* [Instructions for the task]:
Among the entries below, only the lines starting at the one with "# 3 タンパク質構造情報処理" and ending at the one with "動作確認には 1BUW の A チェインの HEM を利用すること。", both included, are to be printed exactly.
START Dataset entries
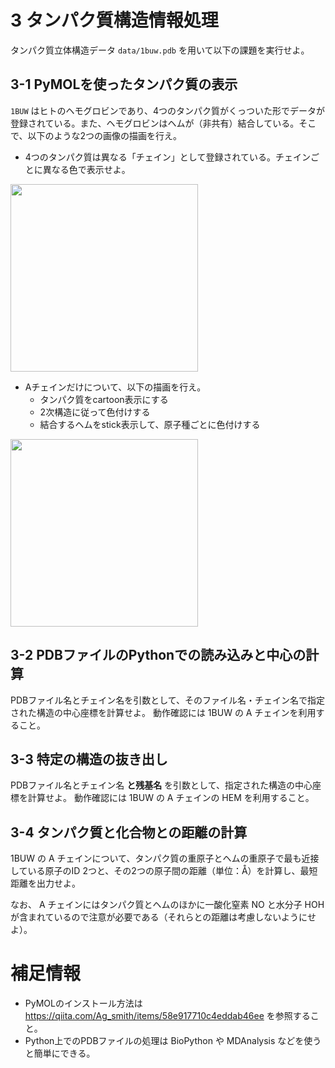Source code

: # 3 タンパク質構造情報処理

タンパク質立体構造データ `data/1buw.pdb` を用いて以下の課題を実行せよ。

## 3-1 PyMOLを使ったタンパク質の表示

`1BUW` はヒトのヘモグロビンであり、4つのタンパク質がくっついた形でデータが登録されている。また、ヘモグロビンはヘムが（非共有）結合している。そこで、以下のような2つの画像の描画を行え。

- 4つのタンパク質は異なる「チェイン」として登録されている。チェインごとに異なる色で表示せよ。

<img src="https://user-images.githubusercontent.com/6902135/229275018-ebd4d3d9-3972-486c-a8df-065f4c129da0.png" style="width:300px">

- Aチェインだけについて、以下の描画を行え。
  - タンパク質をcartoon表示にする
  - 2次構造に従って色付けする
  - 結合するヘムをstick表示して、原子種ごとに色付けする

<img src="https://user-images.githubusercontent.com/6902135/229275151-7c6fe2d5-b3ec-494c-a007-ca291ab3f878.png" style="width:300px">


## 3-2 PDBファイルのPythonでの読み込みと中心の計算
PDBファイル名とチェイン名を引数として、そのファイル名・チェイン名で指定された構造の中心座標を計算せよ。
動作確認には 1BUW の A チェインを利用すること。

## 3-3 特定の構造の抜き出し
PDBファイル名とチェイン名 **と残基名** を引数として、指定された構造の中心座標を計算せよ。
動作確認には 1BUW の A チェインの HEM を利用すること。

## 3-4 タンパク質と化合物との距離の計算
1BUW の A チェインについて、タンパク質の重原子とヘムの重原子で最も近接している原子のID 2つと、その2つの原子間の距離（単位：Å）を計算し、最短距離を出力せよ。

なお、 A チェインにはタンパク質とヘムのほかに一酸化窒素 NO と水分子 HOH が含まれているので注意が必要である（それらとの距離は考慮しないようにせよ）。


# 補足情報

- PyMOLのインストール方法は https://qiita.com/Ag_smith/items/58e917710c4eddab46ee を参照すること。
- Python上でのPDBファイルの処理は BioPython や MDAnalysis などを使うと簡単にできる。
END Dataset entries
* [Result of this exercise]:
: # 3 タンパク質構造情報処理

タンパク質立体構造データ `data/1buw.pdb` を用いて以下の課題を実行せよ。

## 3-1 PyMOLを使ったタンパク質の表示

`1BUW` はヒトのヘモグロビンであり、4つのタンパク質がくっついた形でデータが登録されている。また、ヘモグロビンはヘムが（非共有）結合している。そこで、以下のような2つの画像の描画を行え。

- 4つのタンパク質は異なる「チェイン」として登録されている。チェインごとに異なる色で表示せよ。

<img src="https://user-images.githubusercontent.com/6902135/229275018-ebd4d3d9-3972-486c-a8df-065f4c129da0.png" style="width:300px">

- Aチェインだけについて、以下の描画を行え。
  - タンパク質をcartoon表示にする
  - 2次構造に従って色付けする
  - 結合するヘムをstick表示して、原子種ごとに色付けする

<img src="https://user-images.githubusercontent.com/6902135/229275151-7c6fe2d5-b3ec-494c-a007-ca291ab3f878.png" style="width:300px">


## 3-2 PDBファイルのPythonでの読み込みと中心の計算
PDBファイル名とチェイン名を引数として、そのファイル名・チェイン名で指定された構造の中心座標を計算せよ。
動作確認には 1BUW の A チェインを利用すること。

## 3-3 特定の構造の抜き出し
PDBファイル名とチェイン名 **と残基名** を引数として、指定された構造の中心座標を計算せよ。
動作確認には 1BUW の A チェインの HEM を利用すること。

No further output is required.